BEGIN DATA SHOWN

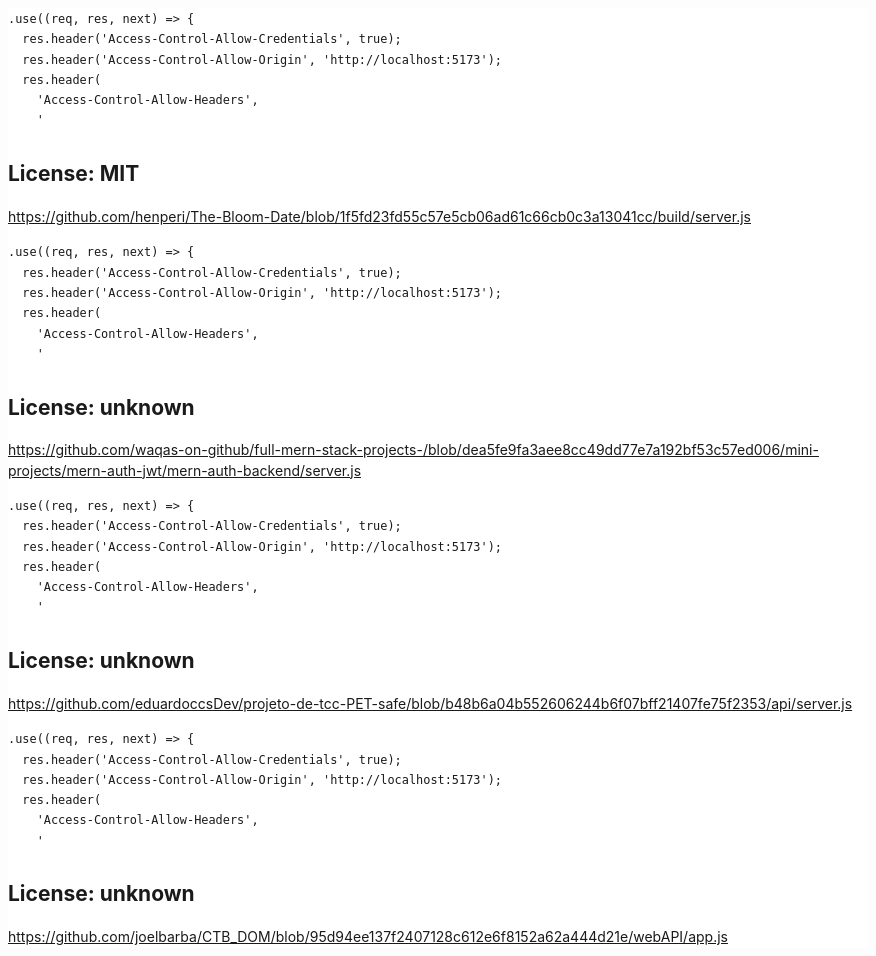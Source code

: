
 ```
.use((req, res, next) => {
  res.header('Access-Control-Allow-Credentials', true);
  res.header('Access-Control-Allow-Origin', 'http://localhost:5173');
  res.header(
    'Access-Control-Allow-Headers',
    '
```


## License: MIT
https://github.com/henperi/The-Bloom-Date/blob/1f5fd23fd55c57e5cb06ad61c66cb0c3a13041cc/build/server.js

```
.use((req, res, next) => {
  res.header('Access-Control-Allow-Credentials', true);
  res.header('Access-Control-Allow-Origin', 'http://localhost:5173');
  res.header(
    'Access-Control-Allow-Headers',
    '
```


## License: unknown
https://github.com/waqas-on-github/full-mern-stack-projects-/blob/dea5fe9fa3aee8cc49dd77e7a192bf53c57ed006/mini-projects/mern-auth-jwt/mern-auth-backend/server.js

```
.use((req, res, next) => {
  res.header('Access-Control-Allow-Credentials', true);
  res.header('Access-Control-Allow-Origin', 'http://localhost:5173');
  res.header(
    'Access-Control-Allow-Headers',
    '
```


## License: unknown
https://github.com/eduardoccsDev/projeto-de-tcc-PET-safe/blob/b48b6a04b552606244b6f07bff21407fe75f2353/api/server.js

```
.use((req, res, next) => {
  res.header('Access-Control-Allow-Credentials', true);
  res.header('Access-Control-Allow-Origin', 'http://localhost:5173');
  res.header(
    'Access-Control-Allow-Headers',
    '
```


## License: unknown
https://github.com/joelbarba/CTB_DOM/blob/95d94ee137f2407128c612e6f8152a62a444d21e/webAPI/app.js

END DATA SHOWN

Give back the entire listing verbatim, without the pictures.

- _TASK RESPONSE_:
Source code

:
 ```
.use((req, res, next) => {
  res.header('Access-Control-Allow-Credentials', true);
  res.header('Access-Control-Allow-Origin', 'http://localhost:5173');
  res.header(
    'Access-Control-Allow-Headers',
    '
```


## License: MIT
https://github.com/henperi/The-Bloom-Date/blob/1f5fd23fd55c57e5cb06ad61c66cb0c3a13041cc/build/server.js

```
.use((req, res, next) => {
  res.header('Access-Control-Allow-Credentials', true);
  res.header('Access-Control-Allow-Origin', 'http://localhost:5173');
  res.header(
    'Access-Control-Allow-Headers',
    '
```


## License: unknown
https://github.com/waqas-on-github/full-mern-stack-projects-/blob/dea5fe9fa3aee8cc49dd77e7a192bf53c57ed006/mini-projects/mern-auth-jwt/mern-auth-backend/server.js

```
.use((req, res, next) => {
  res.header('Access-Control-Allow-Credentials', true);
  res.header('Access-Control-Allow-Origin', 'http://localhost:5173');
  res.header(
    'Access-Control-Allow-Headers',
    '
```


## License: unknown
https://github.com/eduardoccsDev/projeto-de-tcc-PET-safe/blob/b48b6a04b552606244b6f07bff21407fe75f2353/api/server.js

```
.use((req, res, next) => {
  res.header('Access-Control-Allow-Credentials', true);
  res.header('Access-Control-Allow-Origin', 'http://localhost:5173');
  res.header(
    'Access-Control-Allow-Headers',
    '
```


## License: unknown
https://github.com/joelbarba/CTB_DOM/blob/95d94ee137f2407128c612e6f8152a62a444d21e/webAPI/app.js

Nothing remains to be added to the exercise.